Guest Curated by China Adams

October 7, 2021 – January 3, 2022

Before the Wilt exhibition at Porch Gallery Ojai

A flower is a site of tension, implicit in a fresh bloom is imminent decay.  What sets the life-cycle of a flower apart is it’s relative brevity.  The time from bloom to wilt is usually no more than a matter of weeks, only a matter of days when considering cut flowers.

A flower in bloom acts as a symbol of impending doom.  Their compressed life cycle, heightens their preciousness.  We appreciate the flower not only for its beauty, but because we recognize its temporality, its brief life in bloom.  Just as we savor the evocative, elusive fragrance of scented flowers, we relish the bloom because it is short-lived, impermanent and uncontainable.

We romanticize blossoms not only for the beauty evident in their structural complexity, their extravagant range of color and wild diversity, but for their essential, transient natures.  Beauty alone is not the sole reason for our intrigue, it is the flower’s symbolic heft that reminds us of the inevitability of death. In essence the flower acts as its own brand of memento mori.

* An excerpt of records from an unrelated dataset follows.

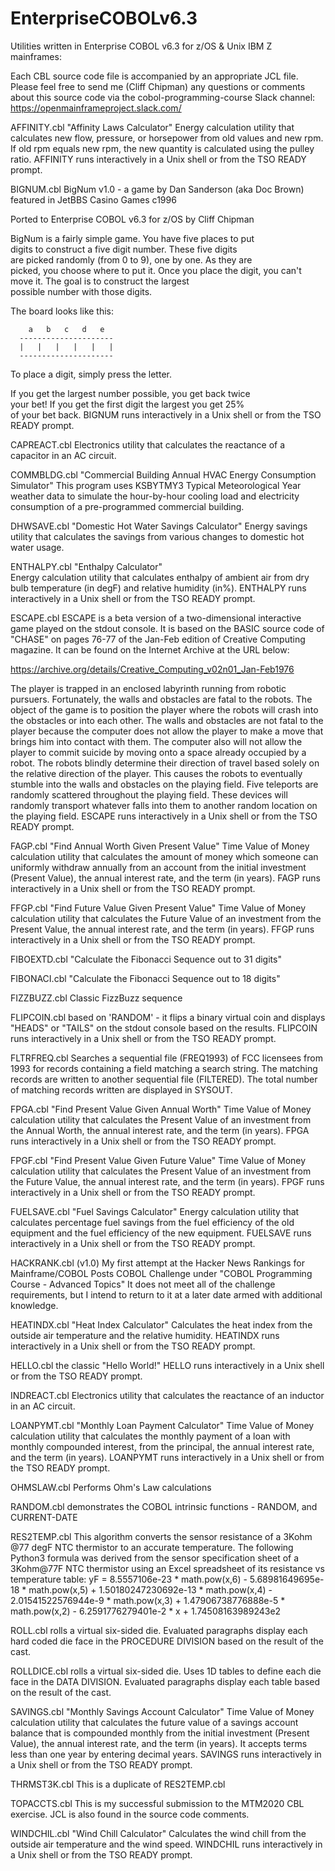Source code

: # EnterpriseCOBOLv6.3
Utilities written in Enterprise COBOL v6.3 for z/OS & Unix IBM Z mainframes:

Each CBL source code file is accompanied by an appropriate JCL file.
Please feel free to send me (Cliff Chipman) any questions or comments
about this source code via the cobol-programming-course Slack channel:
https://openmainframeproject.slack.com/

AFFINITY.cbl
"Affinity Laws Calculator"
Energy calculation utility that calculates new flow, pressure, or horsepower 
from old values and new rpm.  If old rpm equals new rpm, the new quantity
is calculated using the pulley ratio.
AFFINITY runs interactively in a Unix shell or from the TSO READY prompt.

BIGNUM.cbl
    BigNum v1.0 - a game by Dan Sanderson (aka Doc Brown)       
    featured in JetBBS Casino Games c1996
                                                                
 Ported to Enterprise COBOL v6.3 for z/OS by Cliff Chipman      
                                                                
 BigNum is a fairly simple game.  You have five places to put   
 digits to construct a five digit number.  These five digits    
 are picked randomly (from 0 to 9), one by one.  As they are    
 picked, you choose where to put it.  Once you place the digit, 
 you can't move it.  The goal is to construct the largest       
 possible number with those digits.                             
                                                                
 The board looks like this:                                     
                                                                
        a   b   c   d   e                                       
      ---------------------                                     
      |   |   |   |   |   |                                     
      ---------------------                                     
                                                                
  To place a digit, simply press the letter.                    
                                                                
 If you get the largest number possible, you get back twice     
 your bet!  If you get the first digit the largest you get 25%  
 of your bet back.  BIGNUM runs interactively in a Unix shell 
 or from the TSO READY prompt.

CAPREACT.cbl
Electronics utility that calculates the reactance of a capacitor
in an AC circuit.

COMMBLDG.cbl
"Commercial Building Annual HVAC Energy Consumption Simulator"
This program uses KSBYTMY3 Typical Meteorological Year weather data to
simulate the hour-by-hour cooling load and electricity consumption of 
a pre-programmed commercial building.

DHWSAVE.cbl
"Domestic Hot Water Savings Calculator"
Energy savings utility that calculates the savings from various changes to
domestic hot water usage.

ENTHALPY.cbl
"Enthalpy Calculator"      
Energy calculation utility that calculates enthalpy of ambient air from dry 
bulb temperature (in degF) and relative humidity (in%). ENTHALPY  runs 
interactively in a Unix shell or from the TSO READY prompt.

ESCAPE.cbl
ESCAPE is a beta version of a two-dimensional interactive game played on the
stdout console. It is based on the BASIC source code of "CHASE" on pages 76-77
of the Jan-Feb edition of Creative Computing magazine. It can be found on the
Internet Archive at the URL below:

https://archive.org/details/Creative_Computing_v02n01_Jan-Feb1976

The player is trapped in an enclosed labyrinth running from robotic pursuers.
Fortunately, the walls and obstacles are fatal to the robots. The object of the 
game is to position the	player where the robots will crash into the obstacles or 
into each other.  The walls and obstacles are not fatal to the player because
the computer does not allow the player to make a move that brings him into
contact with them.  The computer also will not allow the player to commit
suicide by moving onto a space already occupied by a robot.  The robots blindly
determine their direction of travel based solely on the relative direction of
the player. This causes the robots to eventually stumble into the walls and 
obstacles on the playing field. Five teleports are randomly scattered throughout
the playing field.  These devices will randomly transport whatever falls into
them to another random location on the playing field. ESCAPE runs interactively 
in a Unix shell or from the TSO READY prompt.

FAGP.cbl
"Find Annual Worth Given Present Value"
Time Value of Money calculation utility that calculates the amount of money
which someone can uniformly withdraw annually from an account from the
initial investment (Present Value), the annual interest rate, and the term (in 
years).  FAGP runs interactively in a Unix shell or from the TSO READY prompt.

FFGP.cbl
"Find Future Value Given Present Value"
Time Value of Money calculation utility that calculates the Future Value of an 
investment from the Present Value, the annual interest rate, and the term (in 
years).  FFGP runs interactively in a Unix shell or from the TSO READY prompt.

FIBOEXTD.cbl
"Calculate the Fibonacci Sequence out to 31 digits"

FIBONACI.cbl
"Calculate the Fibonacci Sequence out to 18 digits"

FIZZBUZZ.cbl
Classic FizzBuzz sequence

FLIPCOIN.cbl
based on 'RANDOM' - it flips a binary virtual coin and displays "HEADS" or 
"TAILS" on the stdout console based on the results. FLIPCOIN runs interactively 
in a Unix shell or from the TSO READY prompt.

FLTRFREQ.cbl
Searches a sequential file (FREQ1993) of FCC licensees from 1993 for records
containing a field matching a search string. The matching records are written to
another sequential file (FILTERED). The total number of matching records written 
are displayed in SYSOUT.

FPGA.cbl
"Find Present Value Given Annual Worth"
Time Value of Money calculation utility that calculates the Present Value of an
investment from the Annual Worth, the annual interest rate, and the term (in 
years). FPGA runs interactively in a Unix shell or from the TSO READY prompt.

FPGF.cbl
"Find Present Value Given Future Value"
Time Value of Money calculation utility that calculates the Present Value of an
investment from the Future Value, the annual interest rate, and the term (in 
years).  FPGF runs interactively in a Unix shell or from the TSO READY prompt.

FUELSAVE.cbl
"Fuel Savings Calculator"
Energy calculation utility that calculates percentage fuel savings from the 
fuel efficiency of the old equipment and the fuel efficiency of the new
equipment. FUELSAVE runs interactively in a Unix shell or from the TSO READY 
prompt.

HACKRANK.cbl (v1.0)
My first attempt at the Hacker News Rankings for Mainframe/COBOL Posts COBOL 
Challenge under "COBOL Programming Course - Advanced Topics"
It does not meet all of the challenge requirements, but I intend to return
to it at a later date armed with additional knowledge.

HEATINDX.cbl
"Heat Index Calculator"
Calculates the heat index from the outside air temperature and the relative
humidity.  HEATINDX runs interactively in a Unix shell or from the TSO READY 
prompt.

HELLO.cbl
the classic "Hello World!"  HELLO runs interactively in a Unix shell or from
the TSO READY prompt.

INDREACT.cbl
Electronics utility that calculates the reactance of an inductor
in an AC circuit.

LOANPYMT.cbl
"Monthly Loan Payment Calculator"
Time Value of Money calculation utility that calculates the monthly payment
of a loan with monthly compounded interest, from the principal, the annual
interest rate, and the term (in years).  LOANPYMT runs interactively in a 
Unix shell or from the TSO READY prompt.

OHMSLAW.cbl
Performs Ohm's Law calculations

RANDOM.cbl
demonstrates the COBOL intrinsic functions - RANDOM, and CURRENT-DATE

RES2TEMP.cbl
This algorithm converts the sensor resistance of a 3Kohm @77 degF NTC thermistor to an accurate temperature. The following Python3 formula was derived from the sensor
specification sheet of a 3Kohm@77F NTC thermistor using an Excel spreadsheet of its resistance vs temperature table:
 yF = 8.5557106e-23 * math.pow(x,6) - 5.68981649695e-18 * math.pow(x,5) + 1.50180247230692e-13 * math.pow(x,4) - 2.01541522576944e-9 * math.pow(x,3) + 1.47906738776888e-5 * math.pow(x,2) - 6.2591776279401e-2 * x + 1.74508163989243e2

ROLL.cbl
rolls a virtual six-sided die. Evaluated paragraphs display each hard coded
die face in the PROCEDURE DIVISION based on the result of the cast.

ROLLDICE.cbl
rolls a virtual six-sided die. Uses 1D tables to define each die face in
the DATA DIVISION. Evaluated paragraphs display each table based on the
result of the cast.

SAVINGS.cbl
"Monthly Savings Account Calculator"
Time Value of Money calculation utility that calculates the future value of a
savings account balance that is compounded monthly from the initial 
investment (Present Value), the annual interest rate, and the term (in years).
It accepts terms less than one year by entering decimal years. SAVINGS runs 
interactively in a Unix shell or from the TSO READY prompt.

THRMST3K.cbl
This is a duplicate of RES2TEMP.cbl

TOPACCTS.cbl
This is my successful submission to the MTM2020 CBL exercise.  JCL is also found in the source code comments.

WINDCHIL.cbl
"Wind Chill Calculator"
Calculates the wind chill from the outside air temperature and the wind speed.
WINDCHIL runs interactively in a Unix shell or from the TSO READY prompt.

Before The Wilt features the work of painters Renee´ Fox and Mary Warner.  Both accentuate the flower through dramatic scale, rich color and Realism (in places verging on Hyper-Realism).  While Warner paints her Sunflowers and Zinnias weathered and windblown, exuding a kind of elegant maturity, Fox’s Orchids, plump and nubile ooze fertility and new birth.  Poised at either ends of the life-cycle spectrum, seen together, the work of Fox and Warner act symbolically to suggest a kind of bookending to the compressed floral life-cycle.  They illuminate the tension of short-lived perfection and beauty at the same time providing an opportunity to reflect on the larger implications of gorgeous lives truncated by their own frailty and brief life-cycle.  Perhaps an apt metaphor for a world teetering at the edge of environmental ruin…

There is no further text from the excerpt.